- Instructions for the task
The records below must be output exactly, with no images carried over.

- Records excerpted from a collection
=== Begin Enclosure ===

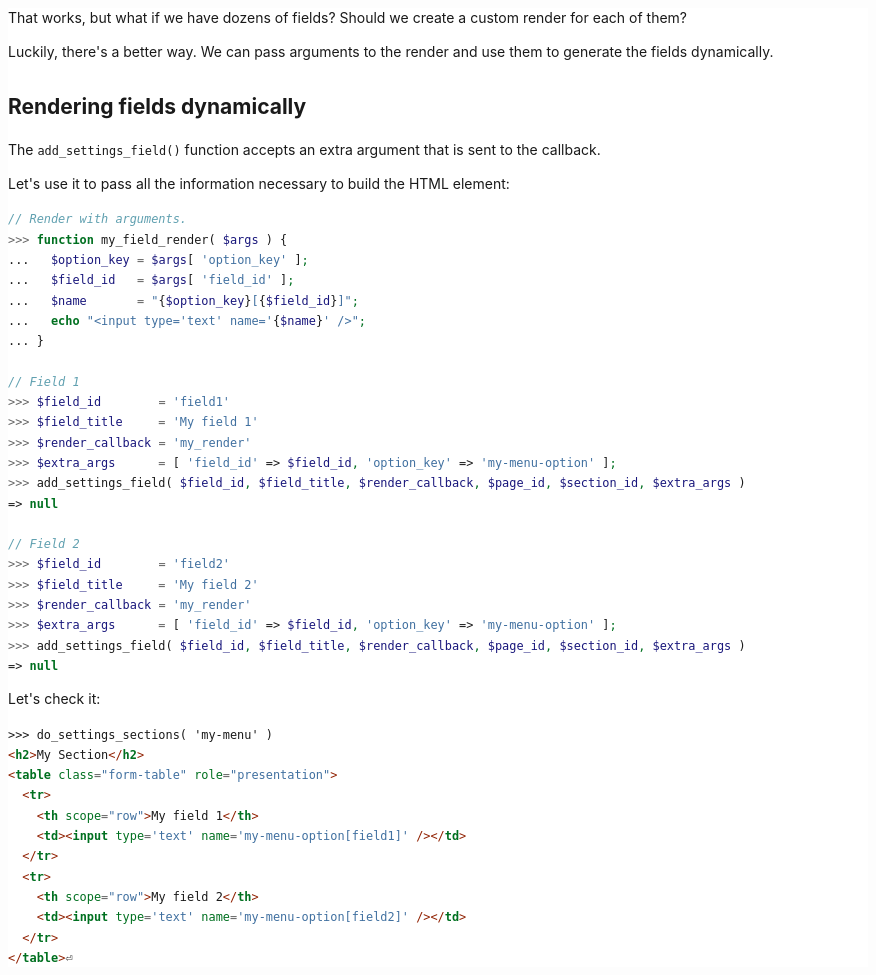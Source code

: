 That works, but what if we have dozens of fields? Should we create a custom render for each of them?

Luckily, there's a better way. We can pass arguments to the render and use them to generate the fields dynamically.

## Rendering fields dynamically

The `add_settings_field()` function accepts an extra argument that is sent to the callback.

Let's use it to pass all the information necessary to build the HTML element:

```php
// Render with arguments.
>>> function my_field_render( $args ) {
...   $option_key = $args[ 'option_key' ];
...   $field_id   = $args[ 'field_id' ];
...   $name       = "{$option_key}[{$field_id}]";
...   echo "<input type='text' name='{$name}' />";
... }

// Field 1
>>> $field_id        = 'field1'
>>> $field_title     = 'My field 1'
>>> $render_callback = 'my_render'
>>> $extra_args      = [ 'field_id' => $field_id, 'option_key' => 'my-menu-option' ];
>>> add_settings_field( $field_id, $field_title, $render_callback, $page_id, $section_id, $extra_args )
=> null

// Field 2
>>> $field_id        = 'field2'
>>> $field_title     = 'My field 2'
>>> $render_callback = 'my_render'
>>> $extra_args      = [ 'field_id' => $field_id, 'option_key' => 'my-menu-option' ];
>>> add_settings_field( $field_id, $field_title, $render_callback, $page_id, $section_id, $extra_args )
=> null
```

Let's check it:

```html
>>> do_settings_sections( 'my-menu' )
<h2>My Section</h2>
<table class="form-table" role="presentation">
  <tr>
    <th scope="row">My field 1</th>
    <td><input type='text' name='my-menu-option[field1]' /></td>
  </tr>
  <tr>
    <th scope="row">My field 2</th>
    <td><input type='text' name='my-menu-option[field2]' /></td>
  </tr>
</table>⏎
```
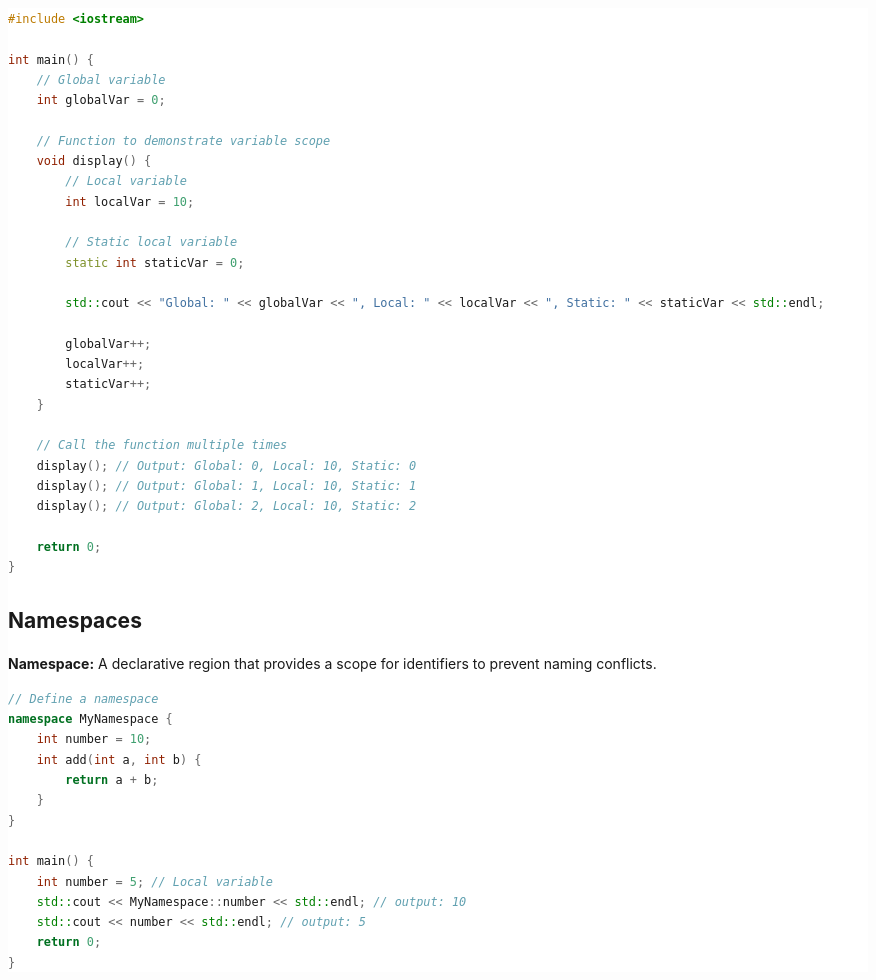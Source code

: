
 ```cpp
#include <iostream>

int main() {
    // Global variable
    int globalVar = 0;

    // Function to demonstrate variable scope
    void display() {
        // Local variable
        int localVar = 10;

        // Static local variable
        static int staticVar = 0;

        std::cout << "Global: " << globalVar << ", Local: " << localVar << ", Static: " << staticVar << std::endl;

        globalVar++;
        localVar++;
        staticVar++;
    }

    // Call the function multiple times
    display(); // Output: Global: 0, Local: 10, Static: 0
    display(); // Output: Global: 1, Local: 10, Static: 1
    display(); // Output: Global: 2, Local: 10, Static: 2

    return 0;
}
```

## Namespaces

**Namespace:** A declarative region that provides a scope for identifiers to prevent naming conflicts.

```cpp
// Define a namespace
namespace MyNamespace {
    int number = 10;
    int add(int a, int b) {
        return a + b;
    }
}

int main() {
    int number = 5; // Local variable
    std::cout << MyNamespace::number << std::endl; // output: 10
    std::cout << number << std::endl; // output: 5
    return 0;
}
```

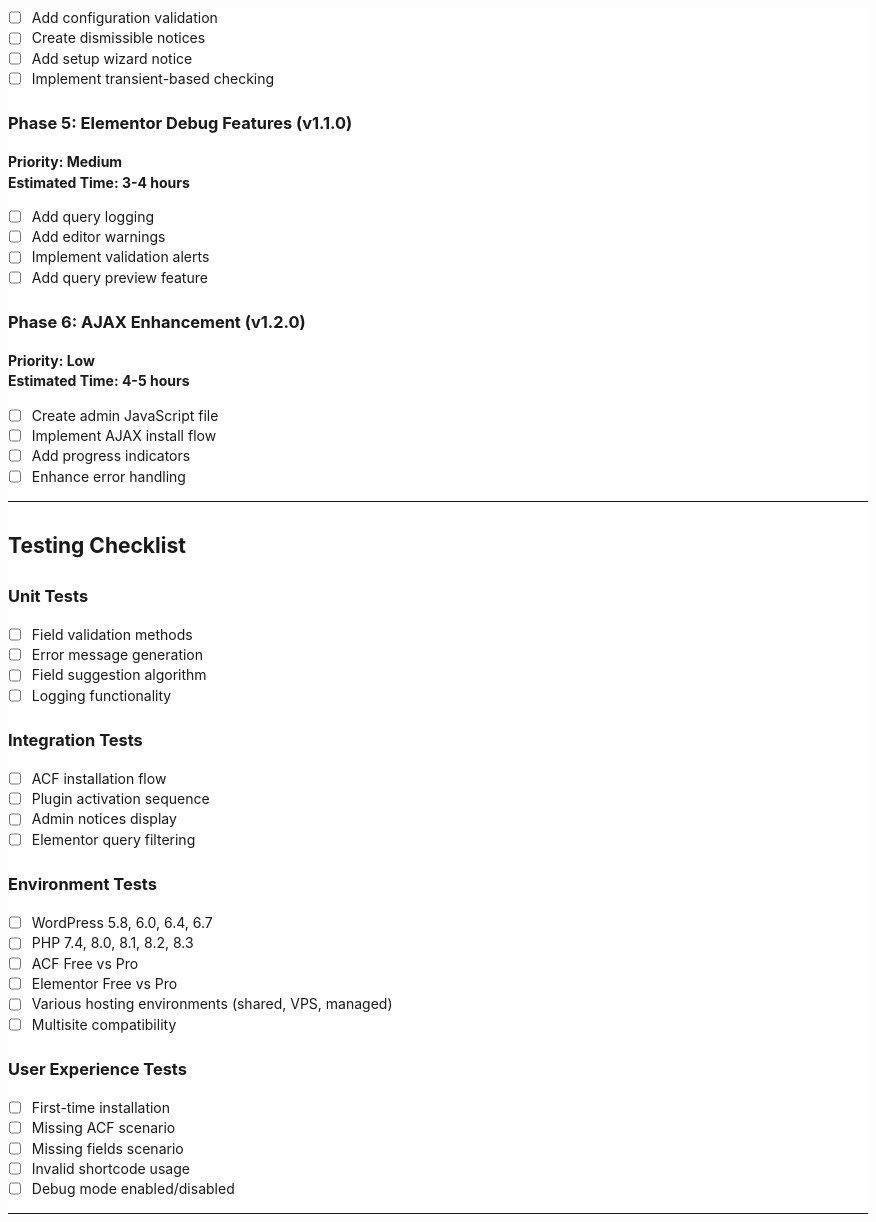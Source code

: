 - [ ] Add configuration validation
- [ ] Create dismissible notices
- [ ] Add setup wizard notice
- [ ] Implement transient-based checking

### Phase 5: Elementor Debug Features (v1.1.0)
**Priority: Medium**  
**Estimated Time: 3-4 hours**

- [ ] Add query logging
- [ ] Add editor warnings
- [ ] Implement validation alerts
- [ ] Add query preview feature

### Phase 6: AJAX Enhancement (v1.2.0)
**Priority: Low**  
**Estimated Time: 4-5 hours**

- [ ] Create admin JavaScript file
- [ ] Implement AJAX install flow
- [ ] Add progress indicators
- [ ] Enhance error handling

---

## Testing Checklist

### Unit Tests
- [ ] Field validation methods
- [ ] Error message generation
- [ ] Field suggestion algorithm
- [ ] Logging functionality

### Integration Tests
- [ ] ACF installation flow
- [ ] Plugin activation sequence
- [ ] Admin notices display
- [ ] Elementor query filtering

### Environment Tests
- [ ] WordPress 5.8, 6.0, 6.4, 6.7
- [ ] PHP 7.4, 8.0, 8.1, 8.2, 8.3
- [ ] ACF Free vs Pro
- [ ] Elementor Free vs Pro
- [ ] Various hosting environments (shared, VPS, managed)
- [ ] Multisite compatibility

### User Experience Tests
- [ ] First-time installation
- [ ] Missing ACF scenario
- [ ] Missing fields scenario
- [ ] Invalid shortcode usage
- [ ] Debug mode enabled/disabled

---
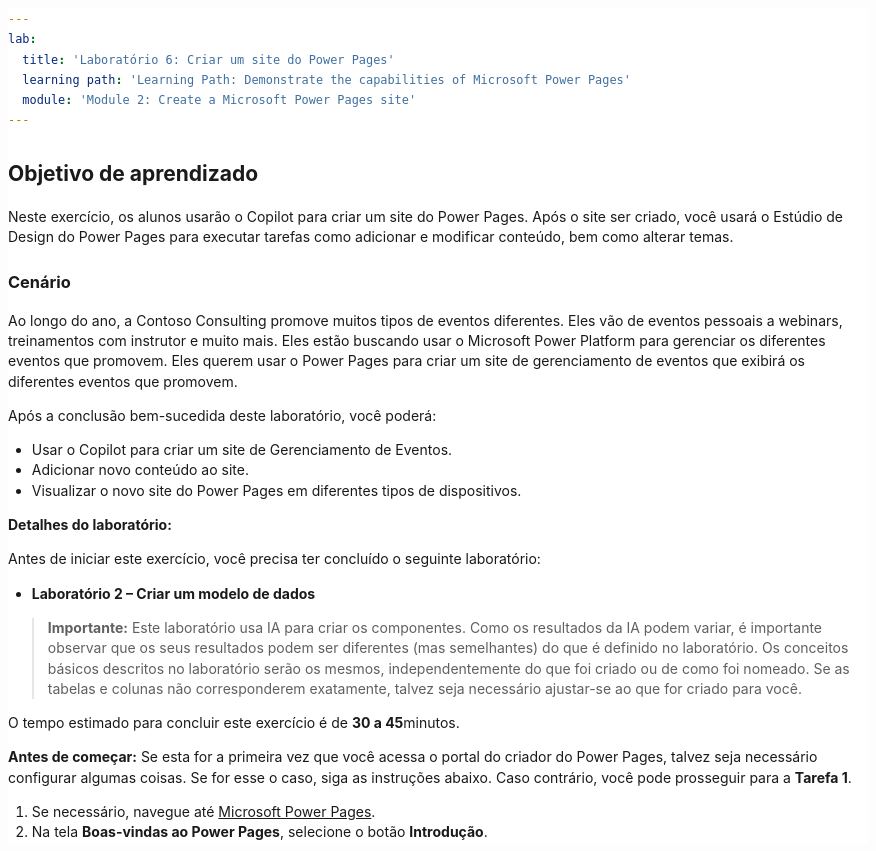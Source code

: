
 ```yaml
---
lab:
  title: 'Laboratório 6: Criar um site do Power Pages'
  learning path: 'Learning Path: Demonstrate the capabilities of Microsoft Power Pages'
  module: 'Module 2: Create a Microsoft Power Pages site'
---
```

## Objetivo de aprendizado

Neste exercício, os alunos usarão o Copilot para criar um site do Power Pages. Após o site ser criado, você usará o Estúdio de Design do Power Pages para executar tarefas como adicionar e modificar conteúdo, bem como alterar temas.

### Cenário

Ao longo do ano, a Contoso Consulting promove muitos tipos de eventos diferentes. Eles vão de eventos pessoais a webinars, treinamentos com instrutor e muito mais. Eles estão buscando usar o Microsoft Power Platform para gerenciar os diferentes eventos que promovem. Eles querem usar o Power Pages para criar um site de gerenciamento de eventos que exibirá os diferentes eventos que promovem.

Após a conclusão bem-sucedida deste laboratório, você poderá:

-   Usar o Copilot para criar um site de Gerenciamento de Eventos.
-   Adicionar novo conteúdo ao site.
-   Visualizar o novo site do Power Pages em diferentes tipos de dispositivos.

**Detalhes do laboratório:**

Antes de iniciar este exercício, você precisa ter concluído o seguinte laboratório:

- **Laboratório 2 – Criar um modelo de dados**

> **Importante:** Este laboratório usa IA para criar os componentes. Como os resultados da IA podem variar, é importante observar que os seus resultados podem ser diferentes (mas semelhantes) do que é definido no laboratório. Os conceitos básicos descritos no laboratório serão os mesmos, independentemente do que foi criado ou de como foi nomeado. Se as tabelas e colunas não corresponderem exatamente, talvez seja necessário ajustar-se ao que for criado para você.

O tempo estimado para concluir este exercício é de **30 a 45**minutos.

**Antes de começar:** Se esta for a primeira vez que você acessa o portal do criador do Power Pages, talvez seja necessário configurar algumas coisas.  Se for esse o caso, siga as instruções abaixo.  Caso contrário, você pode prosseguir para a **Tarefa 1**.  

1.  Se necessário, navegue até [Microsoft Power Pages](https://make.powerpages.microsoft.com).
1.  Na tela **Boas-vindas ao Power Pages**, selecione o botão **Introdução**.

=== End Enclosure ===

- Response area
Source code

: That works, but what if we have dozens of fields? Should we create a custom render for each of them?

Luckily, there's a better way. We can pass arguments to the render and use them to generate the fields dynamically.

## Rendering fields dynamically

The `add_settings_field()` function accepts an extra argument that is sent to the callback.

Let's use it to pass all the information necessary to build the HTML element:

```php
// Render with arguments.
>>> function my_field_render( $args ) {
...   $option_key = $args[ 'option_key' ];
...   $field_id   = $args[ 'field_id' ];
...   $name       = "{$option_key}[{$field_id}]";
...   echo "<input type='text' name='{$name}' />";
... }

// Field 1
>>> $field_id        = 'field1'
>>> $field_title     = 'My field 1'
>>> $render_callback = 'my_render'
>>> $extra_args      = [ 'field_id' => $field_id, 'option_key' => 'my-menu-option' ];
>>> add_settings_field( $field_id, $field_title, $render_callback, $page_id, $section_id, $extra_args )
=> null

// Field 2
>>> $field_id        = 'field2'
>>> $field_title     = 'My field 2'
>>> $render_callback = 'my_render'
>>> $extra_args      = [ 'field_id' => $field_id, 'option_key' => 'my-menu-option' ];
>>> add_settings_field( $field_id, $field_title, $render_callback, $page_id, $section_id, $extra_args )
=> null
```

Let's check it:

```html
>>> do_settings_sections( 'my-menu' )
<h2>My Section</h2>
<table class="form-table" role="presentation">
  <tr>
    <th scope="row">My field 1</th>
    <td><input type='text' name='my-menu-option[field1]' /></td>
  </tr>
  <tr>
    <th scope="row">My field 2</th>
    <td><input type='text' name='my-menu-option[field2]' /></td>
  </tr>
</table>⏎
```
Source code

:
 ```cpp
#include <iostream>

int main() {
    // Global variable
    int globalVar = 0;

    // Function to demonstrate variable scope
    void display() {
        // Local variable
        int localVar = 10;

        // Static local variable
        static int staticVar = 0;

        std::cout << "Global: " << globalVar << ", Local: " << localVar << ", Static: " << staticVar << std::endl;

        globalVar++;
        localVar++;
        staticVar++;
    }

    // Call the function multiple times
    display(); // Output: Global: 0, Local: 10, Static: 0
    display(); // Output: Global: 1, Local: 10, Static: 1
    display(); // Output: Global: 2, Local: 10, Static: 2

    return 0;
}
```

## Namespaces

**Namespace:** A declarative region that provides a scope for identifiers to prevent naming conflicts.

```cpp
// Define a namespace
namespace MyNamespace {
    int number = 10;
    int add(int a, int b) {
        return a + b;
    }
}

int main() {
    int number = 5; // Local variable
    std::cout << MyNamespace::number << std::endl; // output: 10
    std::cout << number << std::endl; // output: 5
    return 0;
}
```

Source code

: - [ ] Add configuration validation
- [ ] Create dismissible notices
- [ ] Add setup wizard notice
- [ ] Implement transient-based checking

### Phase 5: Elementor Debug Features (v1.1.0)
**Priority: Medium**  
**Estimated Time: 3-4 hours**

- [ ] Add query logging
- [ ] Add editor warnings
- [ ] Implement validation alerts
- [ ] Add query preview feature

### Phase 6: AJAX Enhancement (v1.2.0)
**Priority: Low**  
**Estimated Time: 4-5 hours**

- [ ] Create admin JavaScript file
- [ ] Implement AJAX install flow
- [ ] Add progress indicators
- [ ] Enhance error handling

---

## Testing Checklist

### Unit Tests
- [ ] Field validation methods
- [ ] Error message generation
- [ ] Field suggestion algorithm
- [ ] Logging functionality

### Integration Tests
- [ ] ACF installation flow
- [ ] Plugin activation sequence
- [ ] Admin notices display
- [ ] Elementor query filtering

### Environment Tests
- [ ] WordPress 5.8, 6.0, 6.4, 6.7
- [ ] PHP 7.4, 8.0, 8.1, 8.2, 8.3
- [ ] ACF Free vs Pro
- [ ] Elementor Free vs Pro
- [ ] Various hosting environments (shared, VPS, managed)
- [ ] Multisite compatibility

### User Experience Tests
- [ ] First-time installation
- [ ] Missing ACF scenario
- [ ] Missing fields scenario
- [ ] Invalid shortcode usage
- [ ] Debug mode enabled/disabled

---
Source code

:
 ```yaml
---
lab:
  title: 'Laboratório 6: Criar um site do Power Pages'
  learning path: 'Learning Path: Demonstrate the capabilities of Microsoft Power Pages'
  module: 'Module 2: Create a Microsoft Power Pages site'
---
```

## Objetivo de aprendizado

Neste exercício, os alunos usarão o Copilot para criar um site do Power Pages. Após o site ser criado, você usará o Estúdio de Design do Power Pages para executar tarefas como adicionar e modificar conteúdo, bem como alterar temas.

### Cenário

Ao longo do ano, a Contoso Consulting promove muitos tipos de eventos diferentes. Eles vão de eventos pessoais a webinars, treinamentos com instrutor e muito mais. Eles estão buscando usar o Microsoft Power Platform para gerenciar os diferentes eventos que promovem. Eles querem usar o Power Pages para criar um site de gerenciamento de eventos que exibirá os diferentes eventos que promovem.

Após a conclusão bem-sucedida deste laboratório, você poderá:

-   Usar o Copilot para criar um site de Gerenciamento de Eventos.
-   Adicionar novo conteúdo ao site.
-   Visualizar o novo site do Power Pages em diferentes tipos de dispositivos.

**Detalhes do laboratório:**

Antes de iniciar este exercício, você precisa ter concluído o seguinte laboratório:

- **Laboratório 2 – Criar um modelo de dados**

> **Importante:** Este laboratório usa IA para criar os componentes. Como os resultados da IA podem variar, é importante observar que os seus resultados podem ser diferentes (mas semelhantes) do que é definido no laboratório. Os conceitos básicos descritos no laboratório serão os mesmos, independentemente do que foi criado ou de como foi nomeado. Se as tabelas e colunas não corresponderem exatamente, talvez seja necessário ajustar-se ao que for criado para você.

O tempo estimado para concluir este exercício é de **30 a 45**minutos.

**Antes de começar:** Se esta for a primeira vez que você acessa o portal do criador do Power Pages, talvez seja necessário configurar algumas coisas.  Se for esse o caso, siga as instruções abaixo.  Caso contrário, você pode prosseguir para a **Tarefa 1**.  

1.  Se necessário, navegue até [Microsoft Power Pages](https://make.powerpages.microsoft.com).
1.  Na tela **Boas-vindas ao Power Pages**, selecione o botão **Introdução**.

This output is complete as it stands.